Repository files navigation

Intro

cabal repl

Chapter 2

getColumnInCSV

first example

csv <- parseCSVFromFile "all_week.csv"
either (\error -> Left "Problem Reading File") (\csv -> getColumnInCSV csv "mag") csv

second example

csv <- parseCSVFromFile "all_week.csv"
either (\error -> Left "Problem Reading File") (\csv -> getColumnInCSV csv "not a column") csv

applyToColumnInCSV

first example

csv <- parseCSVFromFile "all_week.csv"
either (\error -> Left "Problem Reading File") (\csv -> applyToColumnInCSV (average . readColumn) csv "mag") csv

second example

csv <- parseCSVFromFile "all_week.csv"
either (\error -> Left "Problem Reading File") (\csv -> applyToColumnInCSV (average . readColumn) csv "not a column") csv

applyToColumnInCSVFile

applyToColumnInCSVFile (average . readColumn) "all_week.csv" "mag"
applyToColumnInCSVFile (maximum . readColumn) "all_week.csv" "mag"
applyToColumnInCSVFile (minimum . readColumn) "all_week.csv" "mag"

convertCSVFileToSQL

convertCSVFileToSQL "all_week.csv" "earthquakes.sql" "oneWeek" ["time TEXT", "latitude REAL", "longitude REAL", "depth REAL", "mag REAL", "magType TEXT", "nst INTEGER", "gap REAL", "dmin REAL", "rms REAL", "net REAL", "id TEXT", "updated TEXT", "place TEXT", "type TEXT"]
conn <- connectSqlite3 "earthquakes.sql"
magnitudes <- quickQuery' conn "SELECT mag FROM oneWeek" []
fromSql $ head $ head magnitudes :: Double
let magnitudesDouble = map(\ record -> fromSql $ head record :: Double) magnitudes
average magnitudesDouble

Chapter 3

countFieldsInEachRecord

csv <- parseCSVFromFile "poorFieldsCount.csv"
either Left (\ csv -> Right $ countFieldsInEachRecord csv) csv

lineNumbersWithIncorrectCount

csv <- parseCSVFromFile "poorFieldsCount.csv"
either Left (\ csv -> Right $ lineNumbersWithIncorrectCount csv) csv

next example

csv <- parseCSVFromFile "all_week.csv"
either Left (\ csv -> Right $ lineNumbersWithIncorrectCount csv) csv

identifyMatchingFields

identifyMatchingFields (\x -> x =~ "Journ") ["1", "Clark Kent", "Journalist", "Metropolis"] ["Id", "Name", "Profession", "Location"] 0
identifyMatchingFields (\x -> x =~ "Hero") ["1", "Clark Kent", "Journalist", "Metropolis"] ["Id", "Name", "Profession", "Location"] 0
identifyMatchingFields (== "Metropolis") ["1", "Clark Kent", "Journalist", "Metropolis"] ["Id", "Name", "Profession", "Location"] 0

identifyInCSV

csv <- parseCSVFromFile "poordata.csv"
either (\error -> Left "CSV Problem") (\ csv -> identifyInCSV (\ x -> x =~ "PA") csv "Number") csv

multiple fields

csv <- parseCSVFromFile "poordata.csv"
either (\error -> Left "") (\ csv -> identifyInCSV (\ x -> x =~ "male") csv "Number") csv

identifyInCSVFile

identifyInCSVFile (\ x -> x =~ "^$") "poordata.csv" "Number"

better version

identifyInCSVFile (\ x -> x =~ "^\\s*$") "poordata.csv" "Number"

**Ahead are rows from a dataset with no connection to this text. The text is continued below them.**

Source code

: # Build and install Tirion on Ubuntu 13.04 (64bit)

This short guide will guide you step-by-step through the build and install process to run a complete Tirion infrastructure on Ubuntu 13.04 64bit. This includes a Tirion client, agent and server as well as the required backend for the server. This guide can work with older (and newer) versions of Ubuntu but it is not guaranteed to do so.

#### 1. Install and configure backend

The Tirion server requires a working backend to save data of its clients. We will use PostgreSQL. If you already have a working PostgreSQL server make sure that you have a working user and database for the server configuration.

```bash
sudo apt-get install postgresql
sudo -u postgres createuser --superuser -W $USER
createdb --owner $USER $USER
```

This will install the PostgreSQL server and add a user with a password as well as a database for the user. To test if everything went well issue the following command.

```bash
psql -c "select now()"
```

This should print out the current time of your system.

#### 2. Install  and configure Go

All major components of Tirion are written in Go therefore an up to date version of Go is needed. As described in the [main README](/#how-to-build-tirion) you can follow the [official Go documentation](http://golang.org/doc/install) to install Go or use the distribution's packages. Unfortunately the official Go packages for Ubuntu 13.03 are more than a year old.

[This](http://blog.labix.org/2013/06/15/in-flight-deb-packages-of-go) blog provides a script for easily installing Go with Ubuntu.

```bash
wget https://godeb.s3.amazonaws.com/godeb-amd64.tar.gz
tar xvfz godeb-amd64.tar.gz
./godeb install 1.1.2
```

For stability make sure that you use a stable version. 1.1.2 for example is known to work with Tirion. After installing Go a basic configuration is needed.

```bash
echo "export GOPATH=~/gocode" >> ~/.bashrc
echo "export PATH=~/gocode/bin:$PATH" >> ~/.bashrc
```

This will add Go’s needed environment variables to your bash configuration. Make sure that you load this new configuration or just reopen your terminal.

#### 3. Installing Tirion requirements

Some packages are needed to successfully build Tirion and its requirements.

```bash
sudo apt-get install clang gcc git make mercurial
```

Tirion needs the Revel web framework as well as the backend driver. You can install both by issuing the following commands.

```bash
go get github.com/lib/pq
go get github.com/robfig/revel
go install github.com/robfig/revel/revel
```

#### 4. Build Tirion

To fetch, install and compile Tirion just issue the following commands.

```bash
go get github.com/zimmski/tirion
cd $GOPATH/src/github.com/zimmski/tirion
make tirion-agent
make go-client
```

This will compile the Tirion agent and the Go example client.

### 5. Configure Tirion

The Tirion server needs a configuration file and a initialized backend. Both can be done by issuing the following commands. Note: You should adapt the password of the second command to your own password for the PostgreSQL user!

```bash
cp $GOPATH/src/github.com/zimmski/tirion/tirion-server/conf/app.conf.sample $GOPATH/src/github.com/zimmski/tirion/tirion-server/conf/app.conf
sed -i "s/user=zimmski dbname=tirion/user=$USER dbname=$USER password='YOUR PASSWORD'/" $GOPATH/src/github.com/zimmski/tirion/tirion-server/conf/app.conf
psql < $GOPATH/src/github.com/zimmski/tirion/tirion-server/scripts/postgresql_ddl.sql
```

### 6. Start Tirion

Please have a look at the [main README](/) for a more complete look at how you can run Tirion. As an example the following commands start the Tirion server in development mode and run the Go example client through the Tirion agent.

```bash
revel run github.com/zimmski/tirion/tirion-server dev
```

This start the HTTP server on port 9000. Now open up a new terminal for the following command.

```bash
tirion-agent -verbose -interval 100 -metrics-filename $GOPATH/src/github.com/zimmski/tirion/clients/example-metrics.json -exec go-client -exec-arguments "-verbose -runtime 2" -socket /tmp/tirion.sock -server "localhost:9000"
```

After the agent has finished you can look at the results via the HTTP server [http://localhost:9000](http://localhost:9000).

identifyInCSVFileFromColumn

identifyInCSVFileFromColumn (\ x -> not (x =~ "^[1-9][0-9]?/[1-9][0-9]?/[12][0-9][0-9][0-9]$")) "poordata.csv" "Number" "Birthday"

fixed data

identifyInCSVFileFromColumn (\ x -> not (x =~ "^[1-9][0-9]?/[1-9][0-9]?/[12][0-9][0-9][0-9]$")) "poordataFixed.csv" "Number" "Birthday"

Chapter 4

convertCSVFileToSQL "aapl.csv" "aapl.sql" "aapl" ["date STRING", "open REAL", "high REAL", "low REAL", "close REAL", "volume REAL", "adjclose REAL"]

pullStockClosingPrices

aapl <- pullStockClosingPrices "aapl.sql" "aapl"
plot (PNG "aapl.png") $ Data2D [Title "AAPL"] [] $ aapl
plot (PNG "aapl_line.png") $ Data2D [Title "AAPL", Style Lines] [] $ aapl
plot (PNG "aapl_oneyear.png") $ Data2D [Title "AAPL", Style Lines] [] $ take 252 aapl

applyPercentChangeToData

aapl <- pullStockClosingPrices "aapl.sql" "aapl"
let aapl252 = take 252 aapl
let aapl252pc = applyPercentChangeToData aapl252

google

convertCSVFileToSQL "googl.csv" "googl.sql" "googl" ["date STRING", "open REAL", "high REAL", "low REAL", "close REAL", "volume REAL", "adjclose REAL"]
googl <- pullStockClosingPrices "googl.sql" "googl"
let googl252 = take 252 googl
let googl252pc = applyPercentChangeToData googl252

microsoft

convertCSVFileToSQL "msft.csv" "msft.sql" "msft" ["date STRING", "open REAL", "high REAL", "low REAL", "close REAL", "volume REAL", "adjclose REAL"]
msft <- pullStockClosingPrices "msft.sql" "msft"
let msft252 = take 252 msft
let msft252pc = applyPercentChangeToData msft252

all data

plot (PNG "aapl_googl_msft_pc.png") [Data2D [Title "AAPL - One Year, % Change", Style Lines, Color Red] [] aapl252pc, Data2D [Title "GOOGL - One Year, % Change", Style Lines, Color Blue] [] googl252pc, Data2D [Title "MSFT - One Year, % Change", Style Lines, Color Green] [] msft252pc]

applyMovingAverageToData

aapl <- pullStockClosingPrices "aapl.sql" "aapl"
let aapl252 = take 252 aapl
let aapl252pc = applyPercentChangeToData aapl252
let aapl252ma20 = applyMovingAverageToData aapl252pc 20
plot (PNG "aapl_20dayma.png") [Data2D [Title "AAPL - One Year, % Change", Style Lines, Color Red] [] aapl252pc, Data2D [Title "AAPL 20-Day MA", Style Lines, Color Black] [] aapl252ma20]

earthquakes

convertCSVFileToSQL "all_month.csv" "earthquakes.sql" "oneMonth" ["time TEXT", "latitude REAL", "longitude REAL", "depth REAL", "mag REAL", "magType TEXT", "nst INTEGER", "gap REAL", "dmin REAL", "rms REAL", "net REAL", "id TEXT", "updated TEXT", "place TEXT", "type TEXT"]
coords <- pullLatitudeLongitude "earthquakes.sql" "oneMonth"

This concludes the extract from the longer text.